From: Daniel J Sebald
Subject: Re: gplot.txt
Date: Wed, 02 Mar 2016 22:31:48 -0600
User-agent: Mozilla/5.0 (X11; U; Linux x86_64; en-US; rv:1.9.2.24) Gecko/20111108 Fedora/3.1.16-1.fc14 Thunderbird/3.1.16

On 03/02/2016 09:17 PM, Lachlan Andrew wrote:
On 3 March 2016 at 13:41, Daniel J Sebald<address@hidden>  wrote:
On 03/02/2016 08:03 PM, Ben Abbott wrote:

I’ve just reverted the changeset …

         hg revert —all -r af8118df8292

… and the problem persists.


That revert may include the changeset itself.  You might need to revert to
one of the changeset's parents or grandparents depending on how far back the
related changes go.  Follow the link to the parent in the link listed above.

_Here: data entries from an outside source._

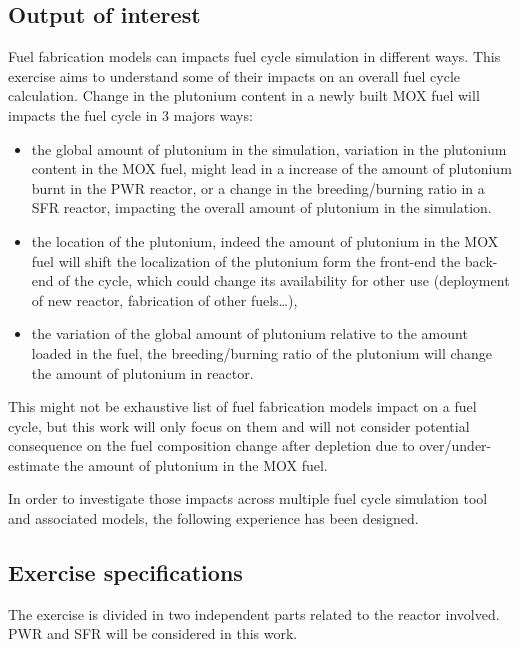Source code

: \subsection{Output of interest}

Fuel fabrication models can impacts fuel cycle simulation in different ways.
This exercise aims to understand some of their impacts on an overall fuel cycle
calculation. Change in the plutonium content in a newly built MOX fuel will
impacts the fuel cycle in 3 majors ways:

\begin{itemize}
    \item the global amount of plutonium in the simulation, variation in the
        plutonium content in the MOX fuel, might lead in a increase of the
        amount of plutonium burnt in the PWR reactor, or a change in the
        breeding/burning ratio in a SFR reactor, impacting the overall amount of
        plutonium in the simulation.
    \item the location of the plutonium, indeed the amount of plutonium in the
        MOX fuel will shift the localization of the plutonium form the front-end
        the back-end of the cycle, which could change its availability for
        other use (deployment of new reactor, fabrication of other fuels\ldots),
    \item the variation of the global amount of plutonium relative to the amount
        loaded in the fuel, the breeding/burning ratio of the plutonium will
        change the amount of plutonium in reactor.
\end{itemize}

This might not be exhaustive list of fuel fabrication models impact on a fuel
cycle, but this work will only focus on them and will not consider potential
consequence on the fuel composition change after depletion due to
over/under-estimate the amount of plutonium in the MOX fuel.

In order to investigate those impacts across multiple fuel cycle simulation tool
and associated models, the following experience has been designed.

\subsection{Exercise specifications}

The exercise is divided in two independent parts related to the reactor
involved. \gls{PWR} and \gls{SFR} will be considered in this work.

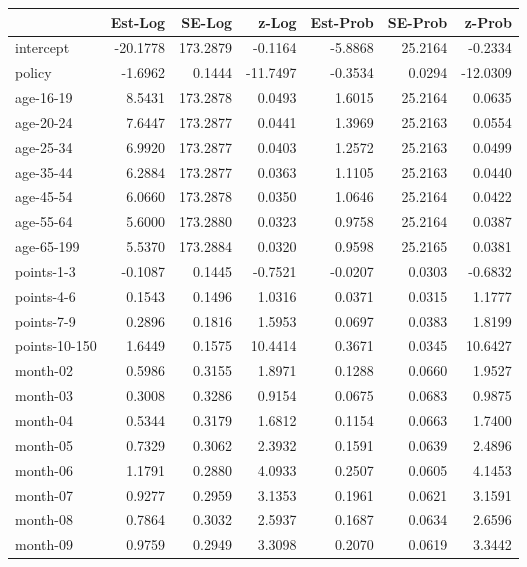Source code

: \documentclass[10pt]{article}
\begin{document}
\begin{table}[ht]
\centering
\begin{tabular}{lrrrrrr}
  \hline
 & Est-Log & SE-Log & z-Log & Est-Prob & SE-Prob & z-Prob \\ 
  \hline
intercept & -20.1778 & 173.2879 & -0.1164 & -5.8868 & 25.2164 & -0.2334 \\ 
  policy & -1.6962 & 0.1444 & -11.7497 & -0.3534 & 0.0294 & -12.0309 \\ 
  age-16-19 & 8.5431 & 173.2878 & 0.0493 & 1.6015 & 25.2164 & 0.0635 \\ 
  age-20-24 & 7.6447 & 173.2877 & 0.0441 & 1.3969 & 25.2163 & 0.0554 \\ 
  age-25-34 & 6.9920 & 173.2877 & 0.0403 & 1.2572 & 25.2163 & 0.0499 \\ 
  age-35-44 & 6.2884 & 173.2877 & 0.0363 & 1.1105 & 25.2163 & 0.0440 \\ 
  age-45-54 & 6.0660 & 173.2878 & 0.0350 & 1.0646 & 25.2164 & 0.0422 \\ 
  age-55-64 & 5.6000 & 173.2880 & 0.0323 & 0.9758 & 25.2164 & 0.0387 \\ 
  age-65-199 & 5.5370 & 173.2884 & 0.0320 & 0.9598 & 25.2165 & 0.0381 \\ 
  points-1-3 & -0.1087 & 0.1445 & -0.7521 & -0.0207 & 0.0303 & -0.6832 \\ 
  points-4-6 & 0.1543 & 0.1496 & 1.0316 & 0.0371 & 0.0315 & 1.1777 \\ 
  points-7-9 & 0.2896 & 0.1816 & 1.5953 & 0.0697 & 0.0383 & 1.8199 \\ 
  points-10-150 & 1.6449 & 0.1575 & 10.4414 & 0.3671 & 0.0345 & 10.6427 \\ 
  month-02 & 0.5986 & 0.3155 & 1.8971 & 0.1288 & 0.0660 & 1.9527 \\ 
  month-03 & 0.3008 & 0.3286 & 0.9154 & 0.0675 & 0.0683 & 0.9875 \\ 
  month-04 & 0.5344 & 0.3179 & 1.6812 & 0.1154 & 0.0663 & 1.7400 \\ 
  month-05 & 0.7329 & 0.3062 & 2.3932 & 0.1591 & 0.0639 & 2.4896 \\ 
  month-06 & 1.1791 & 0.2880 & 4.0933 & 0.2507 & 0.0605 & 4.1453 \\ 
  month-07 & 0.9277 & 0.2959 & 3.1353 & 0.1961 & 0.0621 & 3.1591 \\ 
  month-08 & 0.7864 & 0.3032 & 2.5937 & 0.1687 & 0.0634 & 2.6596 \\ 
  month-09 & 0.9759 & 0.2949 & 3.3098 & 0.2070 & 0.0619 & 3.3442 \\ 

\end{tabular}
\end{table}
\end{document}
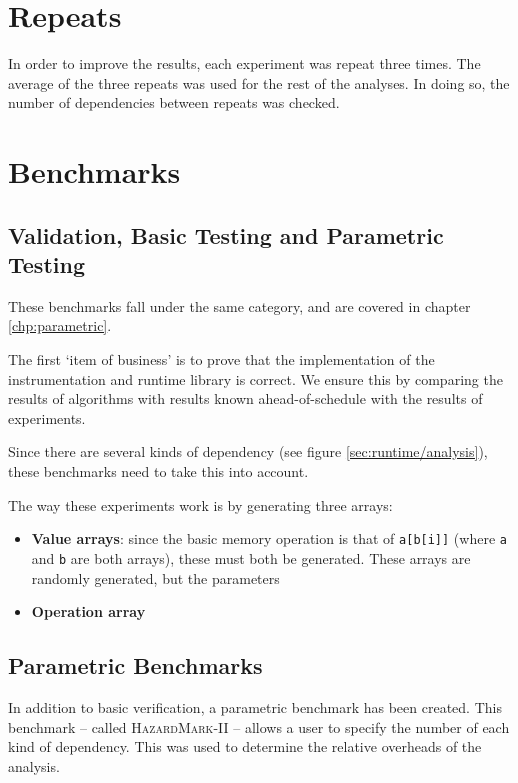 \section{Repeats} \label{sec:methodology/repeats}
In order to improve the results, each experiment was repeat three times. The average of the three repeats was used for the rest of the analyses. In doing so, the number of dependencies between repeats was checked.

\section{Benchmarks} \label{sec:methodology/benchmarks}
	\subsection{Validation, Basic Testing and Parametric Testing} \label{sec:methodology/benchmarks/simple}
	These benchmarks fall under the same category, and are covered in chapter \ref{chp:parametric}.
	
	The first `item of business' is to prove that the implementation of the instrumentation and runtime library is correct. We ensure this by comparing the results of algorithms with results known ahead-of-schedule with the results of experiments.
	
	Since there are several kinds of dependency (see figure \ref{sec:runtime/analysis}), these benchmarks need to take this into account.
	
	The way these experiments work is by generating three arrays:
	
	\begin{itemize}
		\item \textbf{Value arrays}: since the basic memory operation is that of \texttt{a[b[i]]} (where \texttt{a} and \texttt{b} are both arrays), these must both be generated. These arrays are randomly generated, but the parameters
		\item \textbf{Operation array} 
	\end{itemize}
	
	\subsection{Parametric Benchmarks} \label{sec:methodology/benchmarks/parametric}
	In addition to basic verification, a parametric benchmark has been created. This benchmark -- called \textsc{HazardMark-II} -- allows a user to specify the number of each kind of dependency. This was used to determine the relative overheads of the analysis.
	
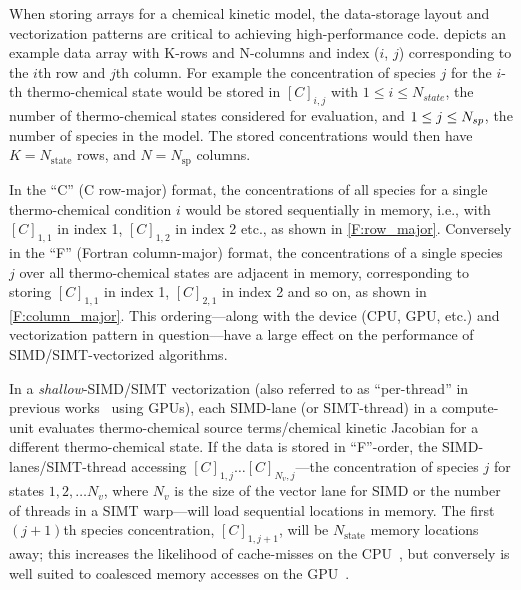 \documentclass[12pt,number,sort&compress,preprint]{elsarticle}
\begin{document}
When storing arrays for a chemical kinetic model, the data-storage layout and vectorization patterns are critical to achieving high-performance code.
 depicts an example data array with K-rows and N-columns and index ($i$, $j$) corresponding to the $i$th row and $j$th column.
For example the concentration of species $j$ for the $i$-th thermo-chemical state would be stored in $[C]_{i, j}$ with $1 \le i \le N_{state}$, the number of thermo-chemical states considered for evaluation, and $1 \le j \le \ns/$, the number of species in the model.
The stored concentrations would then have $K = N_{\text{state}}$ rows, and $N = N_{\text{sp}}$ columns.

In the ``C'' (C row-major) format, the concentrations of all species for a single thermo-chemical condition $i$ would be stored sequentially in memory, i.e., with  $[C]_{1, 1}$ in index \num{1}, $[C]_{1, 2}$ in index \num{2} etc., as shown in \cref{F:row_major}.
Conversely in the ``F'' (Fortran column-major) format, the concentrations of a single species $j$ over all thermo-chemical states are adjacent in memory, corresponding to storing $[C]_{1, 1}$ in index \num{1}, $[C]_{2, 1}$ in index \num{2} and so on, as shown in \cref{F:column_major}.
This ordering---along with the device (CPU, GPU, etc.) and vectorization pattern in question---have a large effect on the performance of SIMD\slash SIMT-vectorized algorithms.

In a \textit{shallow}-SIMD\slash SIMT vectorization (also referred to as ``per-thread'' in previous works~\cite{Stone:2013aa} using GPUs), each SIMD-lane (or SIMT-thread) in a compute-unit evaluates thermo-chemical source terms\slash chemical kinetic Jacobian for a different thermo-chemical state.
If the data is stored in ``F''-order, the SIMD-lanes\slash SIMT-thread accessing $[C]_{1, j}\ldots[C]_{N_v, j}$---the concentration of species $j$ for states $1, 2,\ldots N_v$, where $N_v$ is the size of the vector lane for SIMD or the number of threads in a SIMT warp---will load sequential locations in memory.
The first $(j+1)$th species concentration, $[C]_{1, j+1}$, will be $N_{\text{state}}$ memory locations away; this increases the likelihood of cache-misses on the CPU~\cite{gray2000rules}, but conversely is well suited to coalesced memory accesses on the GPU~\cite{NVIDIA:2018}.
\end{document}
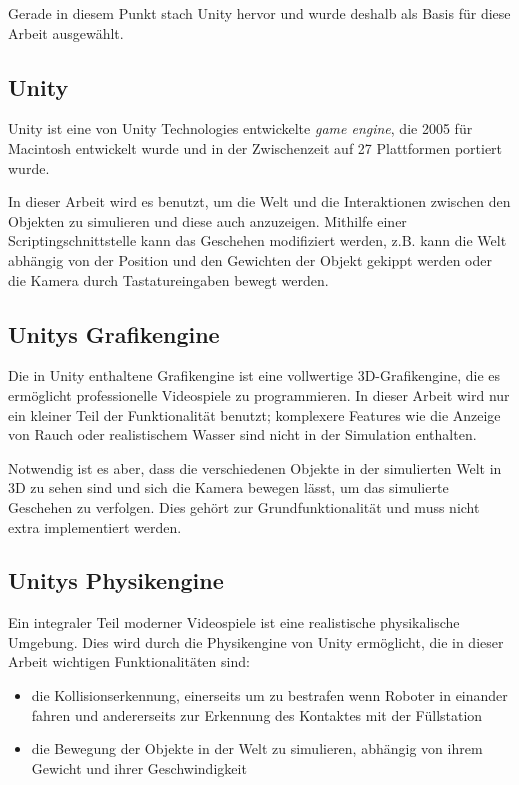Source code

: Gerade in diesem Punkt stach Unity hervor und wurde deshalb als Basis f{\"{u}}r diese Arbeit ausgew{\"{a}}hlt.

\subsection{Unity}
Unity ist eine von Unity Technologies entwickelte \textit{game engine}, die 2005 f{\"{u}}r Macintosh entwickelt wurde und in der Zwischenzeit auf 27 Plattformen portiert wurde.

In dieser Arbeit wird es benutzt, um die Welt und die Interaktionen zwischen den Objekten zu simulieren und diese auch anzuzeigen. Mithilfe einer Scriptingschnittstelle kann das Geschehen modifiziert werden, z.B. kann die Welt
abh{\"{a}}ngig von der Position und den Gewichten der Objekt gekippt werden oder die Kamera durch Tastatureingaben bewegt werden.

\subsection{Unitys Grafikengine}
Die in Unity enthaltene Grafikengine ist eine vollwertige 3D-Grafikengine, die es erm{\"{o}}glicht professionelle Videospiele zu programmieren. In dieser Arbeit wird nur
ein kleiner Teil der Funktionalit{\"{a}}t benutzt; komplexere Features wie die Anzeige von Rauch oder realistischem Wasser sind nicht in der Simulation enthalten.

Notwendig ist es aber, dass die verschiedenen Objekte in der simulierten Welt in 3D zu sehen sind und sich die Kamera bewegen l{\"{a}}sst, um das simulierte Geschehen zu
verfolgen. Dies geh{\"{o}}rt zur Grundfunktionalit{\"{a}}t und muss nicht extra implementiert werden.

\subsection{Unitys Physikengine}
Ein integraler Teil moderner Videospiele ist eine realistische physikalische Umgebung. Dies wird durch die Physikengine von Unity erm{\"{o}}glicht, die in dieser Arbeit wichtigen Funktionalit{\"{a}}ten sind:

\begin{itemize}
\item die Kollisionserkennung, einerseits um zu bestrafen wenn Roboter in einander fahren und andererseits zur Erkennung des Kontaktes mit der F{\"{u}}llstation
\item die Bewegung der Objekte in der Welt zu simulieren, abh{\"{a}}ngig von ihrem Gewicht und ihrer Geschwindigkeit
\end{itemize}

I've had a quick look at that changeset, and at speye.  I don't see
how the code to reshape or resize sparse arrays can be called from
speye.  It is hard to debug on my system, because it doesn't give an
error.

Yes, that's always difficult. Speye() is a pretty straight forward call to a Sparse constructor.


Note also that Sparse.cc isn't the only place to look for sparse
matrix code.  I gather that other files called by speye include
libinterp/core/sparse.cc
liboctave/array/Sparse-d.cc
liboctave/array/dSparse.cc
liboctave/array/MSparse.cc
plus associated header files (which contain surprisingly much actual code).

Yes, but the intention was to narrow down what version the segfault may have occurred at.

I'm not certain, but my experience is that linux is sometimes a little forgiving with an index just one increment out of bound, i.e., doesn't always necessarily segfault, but other operating systems usually aren't so tolerant.